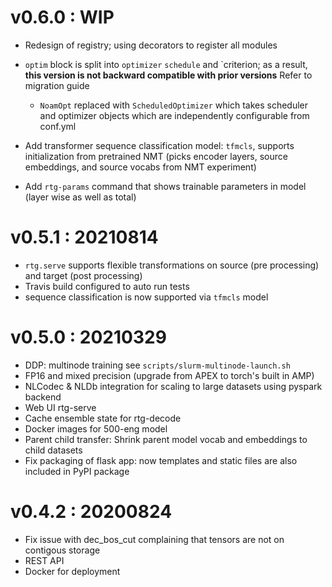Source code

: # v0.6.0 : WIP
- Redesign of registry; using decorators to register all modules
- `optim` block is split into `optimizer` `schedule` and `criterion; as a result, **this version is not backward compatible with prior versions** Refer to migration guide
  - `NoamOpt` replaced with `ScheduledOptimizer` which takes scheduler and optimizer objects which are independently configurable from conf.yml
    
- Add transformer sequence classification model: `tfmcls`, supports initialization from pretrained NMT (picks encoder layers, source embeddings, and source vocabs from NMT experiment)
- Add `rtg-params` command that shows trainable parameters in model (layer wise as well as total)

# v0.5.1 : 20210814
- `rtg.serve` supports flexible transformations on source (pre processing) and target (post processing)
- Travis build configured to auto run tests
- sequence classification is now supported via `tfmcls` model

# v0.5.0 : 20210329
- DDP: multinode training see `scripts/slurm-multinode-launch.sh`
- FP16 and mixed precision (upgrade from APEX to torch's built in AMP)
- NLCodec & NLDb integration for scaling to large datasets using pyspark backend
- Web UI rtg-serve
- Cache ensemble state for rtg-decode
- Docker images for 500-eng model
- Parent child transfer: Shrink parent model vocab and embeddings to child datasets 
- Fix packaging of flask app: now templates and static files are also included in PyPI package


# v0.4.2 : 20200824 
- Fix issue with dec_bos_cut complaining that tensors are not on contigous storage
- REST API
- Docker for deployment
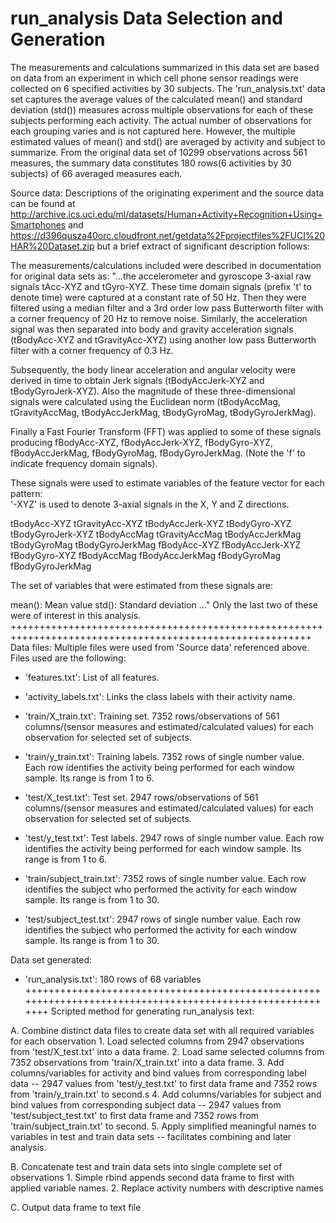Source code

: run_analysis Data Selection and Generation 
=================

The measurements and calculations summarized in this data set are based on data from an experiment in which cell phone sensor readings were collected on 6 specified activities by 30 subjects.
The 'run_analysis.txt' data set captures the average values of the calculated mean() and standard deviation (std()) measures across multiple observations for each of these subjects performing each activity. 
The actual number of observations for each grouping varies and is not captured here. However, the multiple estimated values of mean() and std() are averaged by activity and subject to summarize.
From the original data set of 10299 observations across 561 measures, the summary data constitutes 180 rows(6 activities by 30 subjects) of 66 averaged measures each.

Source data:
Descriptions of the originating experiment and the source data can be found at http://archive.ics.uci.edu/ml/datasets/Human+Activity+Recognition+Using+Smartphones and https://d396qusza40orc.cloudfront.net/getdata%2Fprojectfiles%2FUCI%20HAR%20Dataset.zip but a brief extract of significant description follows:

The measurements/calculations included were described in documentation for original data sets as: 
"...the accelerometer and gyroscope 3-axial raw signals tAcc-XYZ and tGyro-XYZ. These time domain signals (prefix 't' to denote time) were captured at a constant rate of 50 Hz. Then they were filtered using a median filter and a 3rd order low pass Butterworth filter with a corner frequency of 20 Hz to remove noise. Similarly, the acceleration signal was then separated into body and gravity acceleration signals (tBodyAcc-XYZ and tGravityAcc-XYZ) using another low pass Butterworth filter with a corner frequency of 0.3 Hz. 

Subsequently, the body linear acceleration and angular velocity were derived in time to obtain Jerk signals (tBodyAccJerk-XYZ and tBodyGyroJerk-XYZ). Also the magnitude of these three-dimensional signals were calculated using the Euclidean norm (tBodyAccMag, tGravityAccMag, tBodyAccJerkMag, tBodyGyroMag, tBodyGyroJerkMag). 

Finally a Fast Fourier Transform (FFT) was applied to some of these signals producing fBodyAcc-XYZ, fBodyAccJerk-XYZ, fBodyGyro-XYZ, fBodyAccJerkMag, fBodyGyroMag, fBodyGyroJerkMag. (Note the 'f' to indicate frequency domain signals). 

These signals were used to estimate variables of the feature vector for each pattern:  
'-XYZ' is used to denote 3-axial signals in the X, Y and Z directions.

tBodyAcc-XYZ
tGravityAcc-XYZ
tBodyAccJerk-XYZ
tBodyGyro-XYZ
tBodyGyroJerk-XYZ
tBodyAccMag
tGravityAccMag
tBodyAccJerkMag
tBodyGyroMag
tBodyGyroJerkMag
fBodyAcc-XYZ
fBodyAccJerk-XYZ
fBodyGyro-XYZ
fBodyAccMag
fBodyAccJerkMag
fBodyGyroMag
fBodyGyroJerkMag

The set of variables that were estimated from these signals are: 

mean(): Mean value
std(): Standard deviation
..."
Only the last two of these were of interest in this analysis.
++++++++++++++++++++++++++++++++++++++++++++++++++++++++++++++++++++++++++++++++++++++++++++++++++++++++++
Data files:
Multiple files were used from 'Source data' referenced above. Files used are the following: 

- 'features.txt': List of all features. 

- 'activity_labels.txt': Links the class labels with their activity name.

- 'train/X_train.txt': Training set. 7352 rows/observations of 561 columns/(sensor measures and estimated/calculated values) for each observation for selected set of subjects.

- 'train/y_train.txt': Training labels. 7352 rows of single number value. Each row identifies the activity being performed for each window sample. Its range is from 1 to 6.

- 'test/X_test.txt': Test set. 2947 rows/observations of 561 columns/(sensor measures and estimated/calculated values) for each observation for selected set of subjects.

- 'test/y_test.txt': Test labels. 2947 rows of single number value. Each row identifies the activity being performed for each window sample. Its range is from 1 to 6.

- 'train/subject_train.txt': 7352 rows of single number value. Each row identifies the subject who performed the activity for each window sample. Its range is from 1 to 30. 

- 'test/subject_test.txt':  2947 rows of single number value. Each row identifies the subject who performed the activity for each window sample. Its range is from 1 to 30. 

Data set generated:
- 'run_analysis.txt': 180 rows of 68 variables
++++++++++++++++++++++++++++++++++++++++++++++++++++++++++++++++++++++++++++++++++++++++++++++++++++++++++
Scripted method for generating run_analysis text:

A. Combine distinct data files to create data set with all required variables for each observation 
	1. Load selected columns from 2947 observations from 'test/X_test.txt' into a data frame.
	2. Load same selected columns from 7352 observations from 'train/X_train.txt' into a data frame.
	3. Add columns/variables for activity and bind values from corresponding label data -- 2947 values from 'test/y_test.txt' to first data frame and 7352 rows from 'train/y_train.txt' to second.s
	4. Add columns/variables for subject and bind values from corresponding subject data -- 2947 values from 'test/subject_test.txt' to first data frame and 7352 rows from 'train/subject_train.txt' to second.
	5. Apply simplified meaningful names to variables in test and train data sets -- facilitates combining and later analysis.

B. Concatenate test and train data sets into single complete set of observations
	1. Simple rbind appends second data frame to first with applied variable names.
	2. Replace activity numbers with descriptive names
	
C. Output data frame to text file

*****

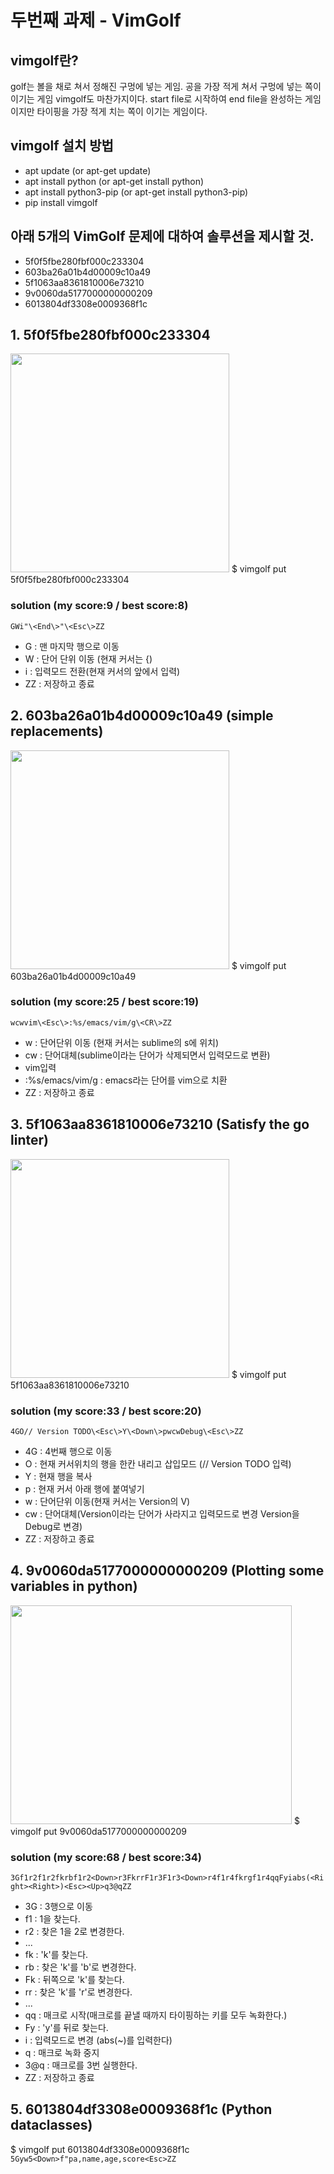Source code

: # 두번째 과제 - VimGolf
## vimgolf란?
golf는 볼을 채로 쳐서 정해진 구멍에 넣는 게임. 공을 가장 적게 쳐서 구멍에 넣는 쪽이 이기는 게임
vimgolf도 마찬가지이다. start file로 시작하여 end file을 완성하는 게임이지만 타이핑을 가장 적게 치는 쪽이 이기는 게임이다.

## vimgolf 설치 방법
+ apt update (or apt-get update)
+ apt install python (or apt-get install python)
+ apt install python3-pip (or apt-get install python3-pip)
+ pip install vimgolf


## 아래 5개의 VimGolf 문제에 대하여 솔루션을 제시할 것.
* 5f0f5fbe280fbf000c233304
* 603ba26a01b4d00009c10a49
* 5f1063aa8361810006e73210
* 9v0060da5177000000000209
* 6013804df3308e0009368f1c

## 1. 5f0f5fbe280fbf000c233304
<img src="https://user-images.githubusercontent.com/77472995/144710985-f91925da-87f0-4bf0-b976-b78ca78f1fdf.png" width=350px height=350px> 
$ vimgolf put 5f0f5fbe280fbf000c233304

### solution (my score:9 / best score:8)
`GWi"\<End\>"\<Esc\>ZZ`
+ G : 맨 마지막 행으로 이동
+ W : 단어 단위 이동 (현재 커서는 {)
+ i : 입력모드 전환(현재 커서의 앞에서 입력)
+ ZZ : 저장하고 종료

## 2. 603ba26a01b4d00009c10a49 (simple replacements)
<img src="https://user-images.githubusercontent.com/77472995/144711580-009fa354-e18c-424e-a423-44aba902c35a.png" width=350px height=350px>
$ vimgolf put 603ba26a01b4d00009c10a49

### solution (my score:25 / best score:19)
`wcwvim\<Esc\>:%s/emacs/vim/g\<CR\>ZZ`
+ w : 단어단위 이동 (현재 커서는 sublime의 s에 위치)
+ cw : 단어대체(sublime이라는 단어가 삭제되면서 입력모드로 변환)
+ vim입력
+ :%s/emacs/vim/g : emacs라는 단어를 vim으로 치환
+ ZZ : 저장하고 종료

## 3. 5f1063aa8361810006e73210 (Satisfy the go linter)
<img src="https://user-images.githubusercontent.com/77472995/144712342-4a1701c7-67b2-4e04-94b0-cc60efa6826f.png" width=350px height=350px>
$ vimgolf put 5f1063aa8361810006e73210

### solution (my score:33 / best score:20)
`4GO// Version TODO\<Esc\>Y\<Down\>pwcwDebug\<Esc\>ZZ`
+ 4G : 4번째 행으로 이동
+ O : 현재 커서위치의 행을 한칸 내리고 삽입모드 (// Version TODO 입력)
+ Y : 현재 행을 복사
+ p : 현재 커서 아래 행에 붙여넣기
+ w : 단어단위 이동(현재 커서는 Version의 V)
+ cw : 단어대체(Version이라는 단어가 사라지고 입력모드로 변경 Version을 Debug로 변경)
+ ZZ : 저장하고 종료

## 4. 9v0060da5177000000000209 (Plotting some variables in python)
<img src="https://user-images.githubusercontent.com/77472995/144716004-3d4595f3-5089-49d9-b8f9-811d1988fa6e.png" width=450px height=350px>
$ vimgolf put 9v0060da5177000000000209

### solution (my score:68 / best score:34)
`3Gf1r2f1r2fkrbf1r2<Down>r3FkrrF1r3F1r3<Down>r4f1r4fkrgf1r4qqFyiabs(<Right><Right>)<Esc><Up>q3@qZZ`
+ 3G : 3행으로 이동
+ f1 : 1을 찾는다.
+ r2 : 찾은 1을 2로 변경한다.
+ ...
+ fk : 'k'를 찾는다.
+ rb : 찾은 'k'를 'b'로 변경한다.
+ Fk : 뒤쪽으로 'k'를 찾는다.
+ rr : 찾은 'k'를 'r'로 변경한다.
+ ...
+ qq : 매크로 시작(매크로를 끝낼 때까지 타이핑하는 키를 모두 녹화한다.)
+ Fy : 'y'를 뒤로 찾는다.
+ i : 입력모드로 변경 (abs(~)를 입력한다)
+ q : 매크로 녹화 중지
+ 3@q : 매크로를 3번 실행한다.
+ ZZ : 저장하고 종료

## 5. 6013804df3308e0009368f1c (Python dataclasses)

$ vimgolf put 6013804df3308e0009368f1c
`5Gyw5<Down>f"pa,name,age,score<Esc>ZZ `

*****

Where does the string "second" occur in the data above? Copy every line that holds it.

● Solution to this exercise:
	3. Add columns/variables for activity and bind values from corresponding label data -- 2947 values from 'test/y_test.txt' to first data frame and 7352 rows from 'train/y_train.txt' to second.s
	4. Add columns/variables for subject and bind values from corresponding subject data -- 2947 values from 'test/subject_test.txt' to first data frame and 7352 rows from 'train/subject_train.txt' to second.
	1. Simple rbind appends second data frame to first with applied variable names.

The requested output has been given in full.